* Prompt *
Lines with the word "と入力します" in them must be copied from the records below.

Collected data:
********************

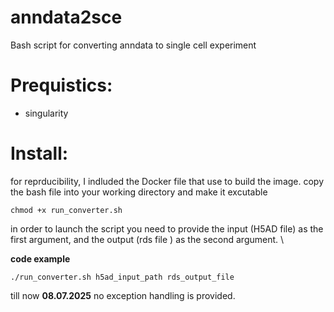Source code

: # anndata2sce
Bash script for converting anndata to single cell experiment

# Prequistics: 
- singularity

# Install:
for reprducibility, I indluded the Docker file that use to build the image.
copy the bash file into your working directory and make it excutable 
```
chmod +x run_converter.sh
```
in order to launch the script you need to provide the input (H5AD file) as the first argument, and the output (rds file ) as the second argument. \

**code example**
```
./run_converter.sh h5ad_input_path rds_output_file
```
till now **08.07.2025** no exception handling is provided. 

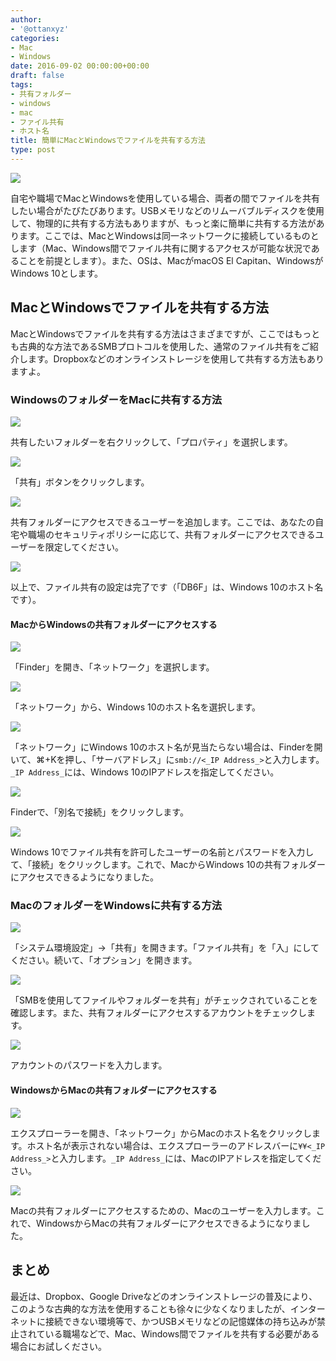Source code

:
 ```yaml
---
author:
- '@ottanxyz'
categories:
- Mac
- Windows
date: 2016-09-02 00:00:00+00:00
draft: false
tags:
- 共有フォルダー
- windows
- mac
- ファイル共有
- ホスト名
title: 簡単にMacとWindowsでファイルを共有する方法
type: post
---
```


![](160902-57c97775ad172.jpg)






自宅や職場でMacとWindowsを使用している場合、両者の間でファイルを共有したい場合がたびたびあります。USBメモリなどのリムーバブルディスクを使用して、物理的に共有する方法もありますが、もっと楽に簡単に共有する方法があります。ここでは、MacとWindowsは同一ネットワークに接続しているものとします（Mac、Windows間でファイル共有に関するアクセスが可能な状況であることを前提とします）。また、OSは、MacがmacOS El Capitan、WindowsがWindows 10とします。





## MacとWindowsでファイルを共有する方法





MacとWindowsでファイルを共有する方法はさまざまですが、ここではもっとも古典的な方法であるSMBプロトコルを使用した、通常のファイル共有をご紹介します。Dropboxなどのオンラインストレージを使用して共有する方法もありますよ。





### WindowsのフォルダーをMacに共有する方法





![](160902-57c9777dce51c.png)






共有したいフォルダーを右クリックして、「プロパティ」を選択します。





![](160902-57c9778320436.png)






「共有」ボタンをクリックします。





![](160902-57c97787be3d2.png)






共有フォルダーにアクセスできるユーザーを追加します。ここでは、あなたの自宅や職場のセキュリティポリシーに応じて、共有フォルダーにアクセスできるユーザーを限定してください。





![](160902-57c9778f46e07.png)






以上で、ファイル共有の設定は完了です（「DB6F」は、Windows 10のホスト名です）。





#### MacからWindowsの共有フォルダーにアクセスする





![](160902-57c9779453962.png)






「Finder」を開き、「ネットワーク」を選択します。





![](160902-57c9779a3554b.png)






「ネットワーク」から、Windows 10のホスト名を選択します。





![](160902-57c97a277e66e.png)






「ネットワーク」にWindows 10のホスト名が見当たらない場合は、Finderを開いて、⌘+Kを押し、「サーバアドレス」に`smb://<_IP Address_>`と入力します。`_IP Address_`には、Windows 10のIPアドレスを指定してください。





![](160902-57c9779fcb01e.png)






Finderで、「別名で接続」をクリックします。





![](160902-57c977a4ea074.png)






Windows 10でファイル共有を許可したユーザーの名前とパスワードを入力して、「接続」をクリックします。これで、MacからWindows 10の共有フォルダーにアクセスできるようになりました。





### MacのフォルダーをWindowsに共有する方法





![](160902-57c977aaad02e.png)






「システム環境設定」→「共有」を開きます。「ファイル共有」を「入」にしてください。続いて、「オプション」を開きます。





![](160902-57c977b035a4a.png)






「SMBを使用してファイルやフォルダーを共有」がチェックされていることを確認します。また、共有フォルダーにアクセスするアカウントをチェックします。





![](160902-57c977b6c43de.png)






アカウントのパスワードを入力します。





#### WindowsからMacの共有フォルダーにアクセスする





![](160902-57c977be3820d.png)






エクスプローラーを開き、「ネットワーク」からMacのホスト名をクリックします。ホスト名が表示されない場合は、エクスプローラーのアドレスバーに`¥¥<_IP Address_>`と入力します。`_IP Address_`には、MacのIPアドレスを指定してください。





![](160902-57c977c3cf064.png)






Macの共有フォルダーにアクセスするための、Macのユーザーを入力します。これで、WindowsからMacの共有フォルダーにアクセスできるようになりました。





## まとめ





最近は、Dropbox、Google Driveなどのオンラインストレージの普及により、このような古典的な方法を使用することも徐々に少なくなりましたが、インターネットに接続できない環境等で、かつUSBメモリなどの記憶媒体の持ち込みが禁止されている職場などで、Mac、Windows間でファイルを共有する必要がある場合にお試しください。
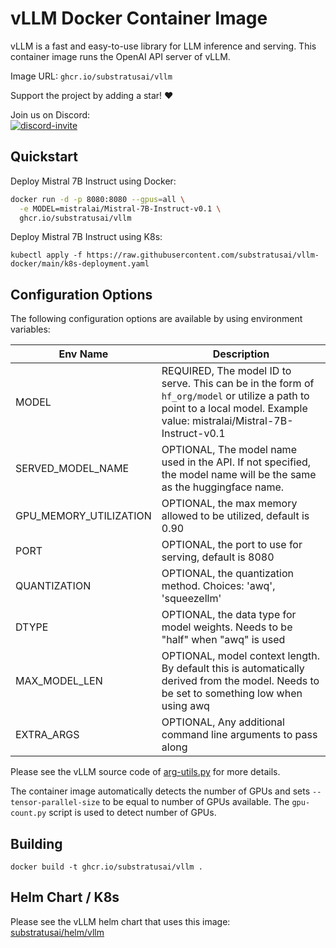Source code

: # vLLM Docker Container Image
vLLM is a fast and easy-to-use library for LLM inference and serving.
This container image runs the OpenAI API server of vLLM.

Image URL: `ghcr.io/substratusai/vllm`

Support the project by adding a star! ❤️

Join us on Discord:  
<a href="https://discord.gg/JeXhcmjZVm">
<img alt="discord-invite" src="https://dcbadge.vercel.app/api/server/JeXhcmjZVm?style=flat">
</a>

## Quickstart
Deploy Mistral 7B Instruct using Docker:
```bash
docker run -d -p 8080:8080 --gpus=all \
  -e MODEL=mistralai/Mistral-7B-Instruct-v0.1 \
  ghcr.io/substratusai/vllm
```

Deploy Mistral 7B Instruct using K8s:
```
kubectl apply -f https://raw.githubusercontent.com/substratusai/vllm-docker/main/k8s-deployment.yaml
```

## Configuration Options

The following configuration options are available by using environment
variables:

| Env Name    | Description |
| -------- | ------- |
| MODEL  | REQUIRED, The model ID to serve. This can be in the form of `hf_org/model` or utilize a path to point to a local model. Example value: mistralai/Mistral-7B-Instruct-v0.1    |
| SERVED_MODEL_NAME  | OPTIONAL, The model name used in the API. If not specified, the model name will be the same as the huggingface name. |
| GPU_MEMORY_UTILIZATION | OPTIONAL, the max memory allowed to be utilized, default is 0.90     |
| PORT | OPTIONAL, the port to use for serving, default is 8080     |
| QUANTIZATION | OPTIONAL, the quantization method. Choices: 'awq', 'squeezellm' |
| DTYPE | OPTIONAL, the data type for model weights. Needs to be "half" when "awq" is used |
| MAX_MODEL_LEN | OPTIONAL, model context length. By default this is automatically derived from the model. Needs to be set to something low when using awq |
| EXTRA_ARGS | OPTIONAL, Any additional command line arguments to pass along |

Please see the vLLM source code of [arg-utils.py](https://github.com/vllm-project/vllm/blob/main/vllm/engine/arg_utils.py) for more details.


The container image automatically detects the number of GPUs and sets
`--tensor-parallel-size` to be equal to number of GPUs available. The
`gpu-count.py` script is used to detect number of GPUs.

## Building
```
docker build -t ghcr.io/substratusai/vllm .
```

## Helm Chart / K8s
Please see the vLLM helm chart that uses this image: [substratusai/helm/vllm](https://github.com/substratusai/helm/tree/main/charts/vllm)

********************

* Answer *
「ネットワーク」にWindows 10のホスト名が見当たらない場合は、Finderを開いて、⌘+Kを押し、「サーバアドレス」に`smb://<_IP Address_>`と入力します。`_IP Address_`には、Windows 10のIPアドレスを指定してください。
エクスプローラーを開き、「ネットワーク」からMacのホスト名をクリックします。ホスト名が表示されない場合は、エクスプローラーのアドレスバーに`¥¥<_IP Address_>`と入力します。`_IP Address_`には、MacのIPアドレスを指定してください。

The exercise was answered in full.